[Data for this exercise]

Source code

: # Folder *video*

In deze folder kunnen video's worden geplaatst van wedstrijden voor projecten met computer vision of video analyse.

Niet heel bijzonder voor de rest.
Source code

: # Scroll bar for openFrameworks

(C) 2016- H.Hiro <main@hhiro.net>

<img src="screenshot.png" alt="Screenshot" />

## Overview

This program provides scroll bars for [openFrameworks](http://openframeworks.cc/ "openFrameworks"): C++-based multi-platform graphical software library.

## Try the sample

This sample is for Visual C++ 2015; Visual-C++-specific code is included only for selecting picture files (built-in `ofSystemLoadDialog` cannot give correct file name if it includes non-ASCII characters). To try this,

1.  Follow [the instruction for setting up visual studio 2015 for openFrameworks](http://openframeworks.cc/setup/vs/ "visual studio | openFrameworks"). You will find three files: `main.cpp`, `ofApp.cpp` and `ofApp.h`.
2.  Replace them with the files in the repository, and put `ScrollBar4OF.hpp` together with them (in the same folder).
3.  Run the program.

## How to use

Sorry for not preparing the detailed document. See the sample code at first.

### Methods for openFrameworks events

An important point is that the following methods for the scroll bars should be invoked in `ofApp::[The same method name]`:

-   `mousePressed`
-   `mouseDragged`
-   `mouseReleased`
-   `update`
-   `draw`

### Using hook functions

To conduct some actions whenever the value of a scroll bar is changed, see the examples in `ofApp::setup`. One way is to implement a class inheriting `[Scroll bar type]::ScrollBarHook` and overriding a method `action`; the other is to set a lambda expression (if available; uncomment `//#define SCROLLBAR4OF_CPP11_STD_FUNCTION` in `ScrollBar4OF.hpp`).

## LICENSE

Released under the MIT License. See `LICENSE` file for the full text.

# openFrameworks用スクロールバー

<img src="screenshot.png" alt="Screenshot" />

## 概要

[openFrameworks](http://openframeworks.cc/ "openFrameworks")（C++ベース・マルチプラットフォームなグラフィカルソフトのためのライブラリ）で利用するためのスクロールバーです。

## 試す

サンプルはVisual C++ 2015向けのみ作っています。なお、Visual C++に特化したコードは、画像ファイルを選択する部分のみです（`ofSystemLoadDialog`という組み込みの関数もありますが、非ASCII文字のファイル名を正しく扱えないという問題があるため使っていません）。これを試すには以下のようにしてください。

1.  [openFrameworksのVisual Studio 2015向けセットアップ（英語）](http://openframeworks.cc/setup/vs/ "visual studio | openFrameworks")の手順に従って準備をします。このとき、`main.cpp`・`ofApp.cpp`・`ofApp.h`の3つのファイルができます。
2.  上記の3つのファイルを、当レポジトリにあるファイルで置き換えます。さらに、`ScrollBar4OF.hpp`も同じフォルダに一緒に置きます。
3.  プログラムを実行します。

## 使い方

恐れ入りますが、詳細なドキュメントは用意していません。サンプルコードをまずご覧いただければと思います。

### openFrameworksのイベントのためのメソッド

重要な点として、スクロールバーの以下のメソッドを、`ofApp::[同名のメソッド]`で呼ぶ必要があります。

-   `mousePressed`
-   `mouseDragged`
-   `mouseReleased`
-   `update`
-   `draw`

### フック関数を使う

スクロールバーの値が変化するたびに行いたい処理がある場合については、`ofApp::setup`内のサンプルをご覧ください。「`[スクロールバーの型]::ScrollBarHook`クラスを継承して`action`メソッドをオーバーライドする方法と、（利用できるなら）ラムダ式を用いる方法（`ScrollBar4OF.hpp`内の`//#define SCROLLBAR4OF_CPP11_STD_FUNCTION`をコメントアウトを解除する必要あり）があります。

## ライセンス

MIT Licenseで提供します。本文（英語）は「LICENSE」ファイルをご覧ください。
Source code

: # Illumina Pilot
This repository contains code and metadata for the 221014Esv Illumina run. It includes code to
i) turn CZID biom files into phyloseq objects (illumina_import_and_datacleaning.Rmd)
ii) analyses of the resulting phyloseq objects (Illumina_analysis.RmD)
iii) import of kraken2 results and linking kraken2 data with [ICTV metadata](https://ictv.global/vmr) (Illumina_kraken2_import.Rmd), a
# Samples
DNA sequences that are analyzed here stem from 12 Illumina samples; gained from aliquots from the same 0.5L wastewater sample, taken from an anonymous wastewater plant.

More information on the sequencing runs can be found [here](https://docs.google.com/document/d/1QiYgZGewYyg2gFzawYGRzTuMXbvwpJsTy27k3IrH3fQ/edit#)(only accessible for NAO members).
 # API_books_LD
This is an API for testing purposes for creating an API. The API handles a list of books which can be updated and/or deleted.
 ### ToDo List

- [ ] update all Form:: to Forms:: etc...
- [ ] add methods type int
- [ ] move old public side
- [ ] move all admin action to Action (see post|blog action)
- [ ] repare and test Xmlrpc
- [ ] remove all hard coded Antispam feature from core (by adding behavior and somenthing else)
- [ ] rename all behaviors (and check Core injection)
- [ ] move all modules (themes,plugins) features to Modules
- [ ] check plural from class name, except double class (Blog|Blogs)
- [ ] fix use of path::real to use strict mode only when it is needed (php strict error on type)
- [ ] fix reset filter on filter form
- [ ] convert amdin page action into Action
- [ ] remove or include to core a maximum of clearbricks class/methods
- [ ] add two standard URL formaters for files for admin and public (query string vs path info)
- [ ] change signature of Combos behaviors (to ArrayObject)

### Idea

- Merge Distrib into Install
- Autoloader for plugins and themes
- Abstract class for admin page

[Exercise description] Exactly as they appear, output the line holding "This repository contains" and all lines after it through the end of the listing above, and only those.

[Your response]
This repository contains code and metadata for the 221014Esv Illumina run. It includes code to
i) turn CZID biom files into phyloseq objects (illumina_import_and_datacleaning.Rmd)
ii) analyses of the resulting phyloseq objects (Illumina_analysis.RmD)
iii) import of kraken2 results and linking kraken2 data with [ICTV metadata](https://ictv.global/vmr) (Illumina_kraken2_import.Rmd), a
# Samples
DNA sequences that are analyzed here stem from 12 Illumina samples; gained from aliquots from the same 0.5L wastewater sample, taken from an anonymous wastewater plant.

More information on the sequencing runs can be found [here](https://docs.google.com/document/d/1QiYgZGewYyg2gFzawYGRzTuMXbvwpJsTy27k3IrH3fQ/edit#)(only accessible for NAO members).
 # API_books_LD
This is an API for testing purposes for creating an API. The API handles a list of books which can be updated and/or deleted.
 ### ToDo List

- [ ] update all Form:: to Forms:: etc...
- [ ] add methods type int
- [ ] move old public side
- [ ] move all admin action to Action (see post|blog action)
- [ ] repare and test Xmlrpc
- [ ] remove all hard coded Antispam feature from core (by adding behavior and somenthing else)
- [ ] rename all behaviors (and check Core injection)
- [ ] move all modules (themes,plugins) features to Modules
- [ ] check plural from class name, except double class (Blog|Blogs)
- [ ] fix use of path::real to use strict mode only when it is needed (php strict error on type)
- [ ] fix reset filter on filter form
- [ ] convert amdin page action into Action
- [ ] remove or include to core a maximum of clearbricks class/methods
- [ ] add two standard URL formaters for files for admin and public (query string vs path info)
- [ ] change signature of Combos behaviors (to ArrayObject)

### Idea

- Merge Distrib into Install
- Autoloader for plugins and themes
- Abstract class for admin page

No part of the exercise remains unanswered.